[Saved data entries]
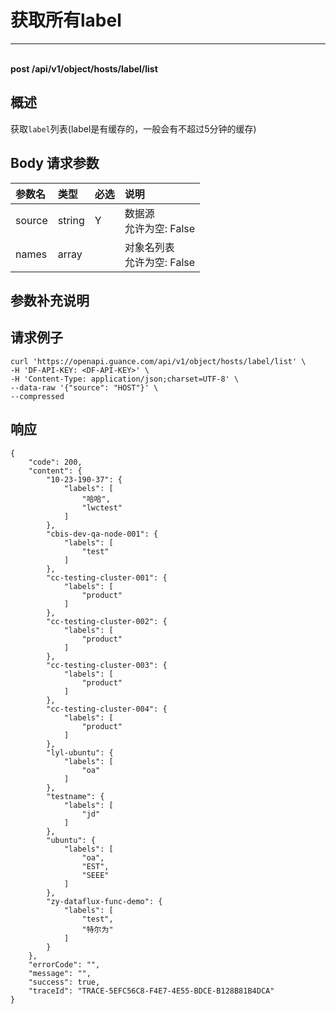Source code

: # 获取所有label

---

<br />**post /api/v1/object/hosts/label/list**

## 概述
获取`label`列表(label是有缓存的，一般会有不超过5分钟的缓存) 




## Body 请求参数

| 参数名        | 类型     | 必选   | 说明              |
|:-----------|:-------|:-----|:----------------|
| source | string | Y | 数据源<br>允许为空: False <br> |
| names | array |  | 对象名列表<br>允许为空: False <br> |

## 参数补充说明





## 请求例子
```shell
curl 'https://openapi.guance.com/api/v1/object/hosts/label/list' \
-H 'DF-API-KEY: <DF-API-KEY>' \
-H 'Content-Type: application/json;charset=UTF-8' \
--data-raw '{"source": "HOST"}' \
--compressed 
```




## 响应
```shell
{
    "code": 200,
    "content": {
        "10-23-190-37": {
            "labels": [
                "哈哈",
                "lwctest"
            ]
        },
        "cbis-dev-qa-node-001": {
            "labels": [
                "test"
            ]
        },
        "cc-testing-cluster-001": {
            "labels": [
                "product"
            ]
        },
        "cc-testing-cluster-002": {
            "labels": [
                "product"
            ]
        },
        "cc-testing-cluster-003": {
            "labels": [
                "product"
            ]
        },
        "cc-testing-cluster-004": {
            "labels": [
                "product"
            ]
        },
        "lyl-ubuntu": {
            "labels": [
                "oa"
            ]
        },
        "testname": {
            "labels": [
                "jd"
            ]
        },
        "ubuntu": {
            "labels": [
                "oa",
                "EST",
                "SEEE"
            ]
        },
        "zy-dataflux-func-demo": {
            "labels": [
                "test",
                "特尔为"
            ]
        }
    },
    "errorCode": "",
    "message": "",
    "success": true,
    "traceId": "TRACE-5EFC56C8-F4E7-4E55-BDCE-B128B81B4DCA"
} 
```




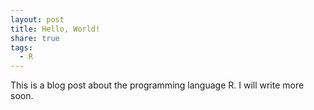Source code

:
 ```yaml
---
layout: post
title: Hello, World!
share: true
tags:
  - R
---
```

This is a blog post about the programming language R. I will write more soon.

Directions for this task:
Every entry above needs to be copied exactly, apart from its pictures.

Answer for the task:
Source code

: # 获取所有label

---

<br />**post /api/v1/object/hosts/label/list**

## 概述
获取`label`列表(label是有缓存的，一般会有不超过5分钟的缓存) 




## Body 请求参数

| 参数名        | 类型     | 必选   | 说明              |
|:-----------|:-------|:-----|:----------------|
| source | string | Y | 数据源<br>允许为空: False <br> |
| names | array |  | 对象名列表<br>允许为空: False <br> |

## 参数补充说明





## 请求例子
```shell
curl 'https://openapi.guance.com/api/v1/object/hosts/label/list' \
-H 'DF-API-KEY: <DF-API-KEY>' \
-H 'Content-Type: application/json;charset=UTF-8' \
--data-raw '{"source": "HOST"}' \
--compressed 
```




## 响应
```shell
{
    "code": 200,
    "content": {
        "10-23-190-37": {
            "labels": [
                "哈哈",
                "lwctest"
            ]
        },
        "cbis-dev-qa-node-001": {
            "labels": [
                "test"
            ]
        },
        "cc-testing-cluster-001": {
            "labels": [
                "product"
            ]
        },
        "cc-testing-cluster-002": {
            "labels": [
                "product"
            ]
        },
        "cc-testing-cluster-003": {
            "labels": [
                "product"
            ]
        },
        "cc-testing-cluster-004": {
            "labels": [
                "product"
            ]
        },
        "lyl-ubuntu": {
            "labels": [
                "oa"
            ]
        },
        "testname": {
            "labels": [
                "jd"
            ]
        },
        "ubuntu": {
            "labels": [
                "oa",
                "EST",
                "SEEE"
            ]
        },
        "zy-dataflux-func-demo": {
            "labels": [
                "test",
                "特尔为"
            ]
        }
    },
    "errorCode": "",
    "message": "",
    "success": true,
    "traceId": "TRACE-5EFC56C8-F4E7-4E55-BDCE-B128B81B4DCA"
} 
```




Source code

:
 ```yaml
---
layout: post
title: Hello, World!
share: true
tags:
  - R
---
```

This is a blog post about the programming language R. I will write more soon.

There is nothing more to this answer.